Mais une telle affirmation est, ou un truisme, ou un postulat métaphysique, ou encore une sorte de psychologisme qui s’ignore. Kant   échappait à cette difficulté par l’abstraction, au sein du concept de la communauté rationnelle, de la constitution historique à la fois du sens et de la valeur. Alors que, dès que l’idée de la communication historique effective entre en jeu, le point de vue du « formalisme pratique » ne peut, sinon au prix d’une équivoque où les différences se dissolvent, se greffer sur le formalisme théorique qui semble pourtant l’avoir appelé. On ne parviendra pas à inférer une communication interne des valeurs de l’appréhension théorique du sens : ce transfert indu est le « pas » par où le psychologisme ou une métaphysique de la volonté risquent toujours à nouveau de se glisser.

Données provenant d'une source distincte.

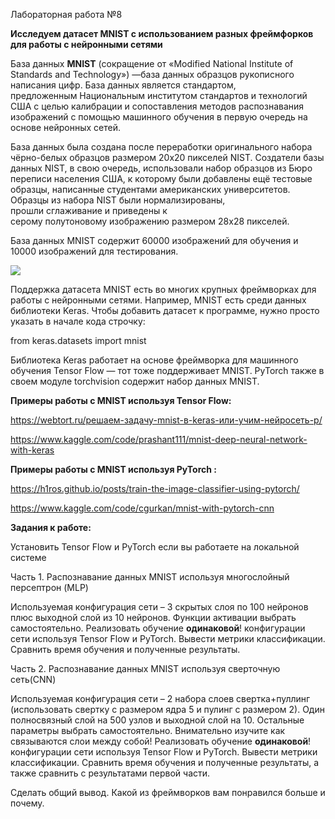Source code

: ﻿Лабораторная работа №8

**Исследуем датасет MNIST с использованием разных фреймфорков для работы с нейронными сетями**

База данных **MNIST** (сокращение от «Modified National Institute of Standards and Technology») —база данных образцов рукописного написания цифр. База данных является стандартом, предложенным Национальным институтом стандартов и технологий США с целью калибрации и сопоставления методов распознавания изображений с помощью машинного обучения в первую очередь на основе нейронных сетей. 

База данных была создана после переработки оригинального набора чёрно-белых образцов размером 20x20 пикселей NIST. Создатели базы данных NIST, в свою очередь, использовали набор образцов из Бюро переписи населения США, к которому были добавлены ещё тестовые образцы, написанные студентами американских университетов. Образцы из набора NIST были нормализированы, прошли сглаживание и приведены к серому полутоновому изображению размером 28x28 пикселей.

База данных MNIST содержит 60000 изображений для обучения и 10000 изображений для тестирования.

![](Aspose.Words.ce707ec9-f3bc-4b4c-9c58-8c4f4b6f106b.001.png)

Поддержка датасета MNIST есть во многих крупных фреймворках для работы с нейронными сетями. Например, MNIST есть среди данных библиотеки Keras. Чтобы добавить датасет к программе, нужно просто указать в начале кода строчку:

from keras.datasets import mnist

Библиотека Keras работает на основе фреймворка для машинного обучения Tensor Flow — тот тоже поддерживает MNIST. PyTorch также в своем модуле torchvision содержит набор данных MNIST.

**Примеры работы с MNIST используя Tensor Flow:**

<https://webtort.ru/решаем-задачу-mnist-в-keras-или-учим-нейросеть-р/>

<https://www.kaggle.com/code/prashant111/mnist-deep-neural-network-with-keras>

**Примеры работы с MNIST используя PyTorch :**

<https://h1ros.github.io/posts/train-the-image-classifier-using-pytorch/>

<https://www.kaggle.com/code/cgurkan/mnist-with-pytorch-cnn>

**Задания к работе:**

Установить Tensor Flow и PyTorch если вы работаете на локальной системе

Часть 1. Распознавание данных MNIST используя многослойный персептрон (MLP)

Используемая конфигурация сети – 3 скрытых слоя по 100 нейронов плюс выходной слой из 10 нейронов. Функции активации выбрать самостоятельно. Реализовать обучение **одинаковой**! конфигурации  сети используя Tensor Flow и PyTorch. Вывести метрики классификации. Сравнить время обучения и полученные результаты.

Часть 2. Распознавание данных MNIST используя сверточную сеть(CNN)

Используемая конфигурация сети – 2 набора слоев свертка+пуллинг (использовать свертку с размером ядра 5 и пулинг с размером 2). Один полносвязный слой на 500 узлов и выходной слой на 10. Остальные параметры выбрать самостоятельно. Внимательно изучите как связываются слои между собой! Реализовать обучение **одинаковой**! конфигурации  сети используя Tensor Flow и PyTorch. Вывести метрики классификации. Сравнить время обучения и полученные результаты, а также сравнить с результатами первой части.

Сделать общий вывод. Какой из фреймворков вам понравился больше и почему.




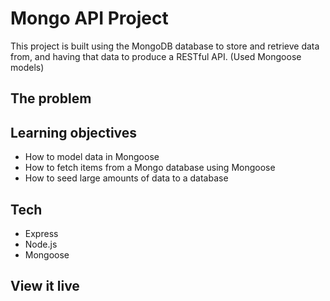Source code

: # Mongo API Project

This project is built using the MongoDB database to store and retrieve data from, and having that data to produce a RESTful API. (Used Mongoose models)

## The problem

## Learning objectives

- How to model data in Mongoose
- How to fetch items from a Mongo database using Mongoose
- How to seed large amounts of data to a database

## Tech

- Express
- Node.js
- Mongoose

## View it live
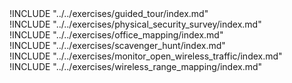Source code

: 
<div class="boxtext">
!INCLUDE "../../exercises/guided_tour/index.md"
</div>

<div class="boxtext">
!INCLUDE "../../exercises/physical_security_survey/index.md"
</div>

<div class="boxtext">
!INCLUDE "../../exercises/office_mapping/index.md"
</div>

<div class="boxtext">
!INCLUDE "../../exercises/scavenger_hunt/index.md"
</div>

<div class="boxtext">
!INCLUDE "../../exercises/monitor_open_wireless_traffic/index.md"
</div>

<div class="boxtext">
!INCLUDE "../../exercises/wireless_range_mapping/index.md"
</div>
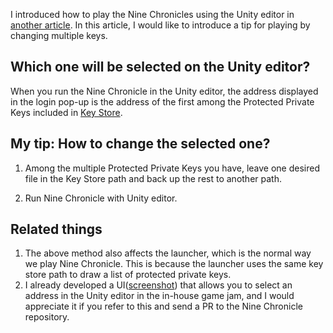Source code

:I introduced how to play the Nine Chronicles using the Unity editor in [another article](./playing-the-nine-chronicles-main-network-with-the-unity-editor).
In this article, I would like to introduce a tip for playing by changing multiple keys.

## Which one will be selected on the Unity editor?

When you run the Nine Chronicle in the Unity editor, the address displayed in the login pop-up is the address of the first among the Protected Private Keys included in [Key Store](./about-the-key-store).

## My tip: How to change the selected one?

1. Among the multiple Protected Private Keys you have, leave one desired file in the Key Store path and back up the rest to another path.

2. Run Nine Chronicle with Unity editor.

## Related things

1. The above method also affects the launcher, which is the normal way we play Nine Chronicle. This is because the launcher uses the same key store path to draw a list of protected private keys.
2. I already developed a UI([screenshot](https://github.com/planetarium/gamejam-laylas-island#play-screenshots)) that allows you to select an address in the Unity editor in the in-house game jam, and I would appreciate it if you refer to this and send a PR to the Nine Chronicle repository.

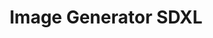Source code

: ---
license: mit
title: Image Generator SDXL
emoji: 🐨
colorFrom: gray
colorTo: pink
sdk: gradio
sdk_version: 4.31.3
app_file: app.py
pinned: false
---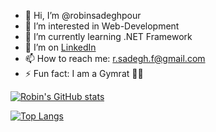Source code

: - 👋 Hi, I’m @robinsadeghpour
- 👀 I’m interested in Web-Development
- 🌱 I’m currently learning .NET Framework
- 🤔 I’m on [LinkedIn](https://www.linkedin.com/in/robin-sadeghpour-faraj-204196230/)
- 📫 How to reach me: r.sadegh.f@gmail.com
- ⚡ Fun fact: I am a Gymrat 🏋️‍♂️




[![Robin's GitHub stats](https://github-readme-stats.vercel.app/api?username=robinsadeghpour&count_private=true&show_icons=true&theme=nord)](https://github.com/anuraghazra/github-readme-stats)


[![Top Langs](https://github-readme-stats.vercel.app/api/top-langs/?username=robinsadeghpour&theme=nord&layout=compact)](https://github.com/anuraghazra/github-readme-stats)
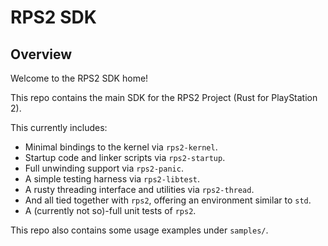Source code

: # RPS2 SDK
## Overview
Welcome to the RPS2 SDK home! 

This repo contains the main SDK for the RPS2 Project (Rust for PlayStation 2).

This currently includes:
- Minimal bindings to the kernel via `rps2-kernel`.
- Startup code and linker scripts via `rps2-startup`.
- Full unwinding support via `rps2-panic`.
- A simple testing harness via `rps2-libtest`.
- A rusty threading interface and utilities via `rps2-thread`.
- And all tied together with `rps2`, offering an environment similar to `std`.
- A (currently not so)-full unit tests of `rps2`.

This repo also contains some usage examples under `samples/`.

Retenant toutefois la haute signification épistémologique de l’analyse de Rickert en ce qui concerne l’appréhension du sens, la critique rigoureuse qu’elle indique d’une théorie qui conçoit le fondement de la communication (de l’unité communicative) comme une mise en relation interne de psychismes individuels, nous soulignerons son importance épistémologique pour les sciences humaines contemporaines. C’est, sinon en se référant à ce principe, du moins en le justifiant par leur pratique même, qu’elles ont pu dépasser la limitation imposée par une interpsychologie, et aborder de façon compréhensive des domaines dont la conception diltheyenne rendait théoriquement l’accès impossible : celui du mythe éminemment. Seulement, il s’agira, dans cette pratique, d’une toute autre orientation que celle dont Rickert est resté encore prisonnier. Un déplacement d’intérêt porte l’analyse du sens vers une problématique différente qui est celle des structures, de communication, ou encore, pour conserver le langage kantien, celle d’un a priori qui est le lieu même de la constitution et de la manifestation du sens. L’a priori plus radical que le psychisme en tant qu’intériorité ou fonction ou vision déterminée, que la valeur en tant qu’expression d’une volonté, est la forme universelle dans laquelle les différentes activités humaines et les communications prennent sens. Comme nous entendons ici poursuivre dans ses avatars l’interrogation critique, nous la chercherons au lieu où, abandonnant le point de vue de la relation pure entre sujets, plus précisément de la relation entre le sujet de la connaissance et les « autres », elle s’attache à la structure de la communication. Elle trouve alors comme plan ultime de résistance à une réduction psychologique ou axiologique, et au cœur même du sens, ce qui pouvait être traité en lui comme simple médiation empirique, mais qui apparaît maintenant comme le véritable a priori, et même un a priori de constitution, la forme symbolique, le langage.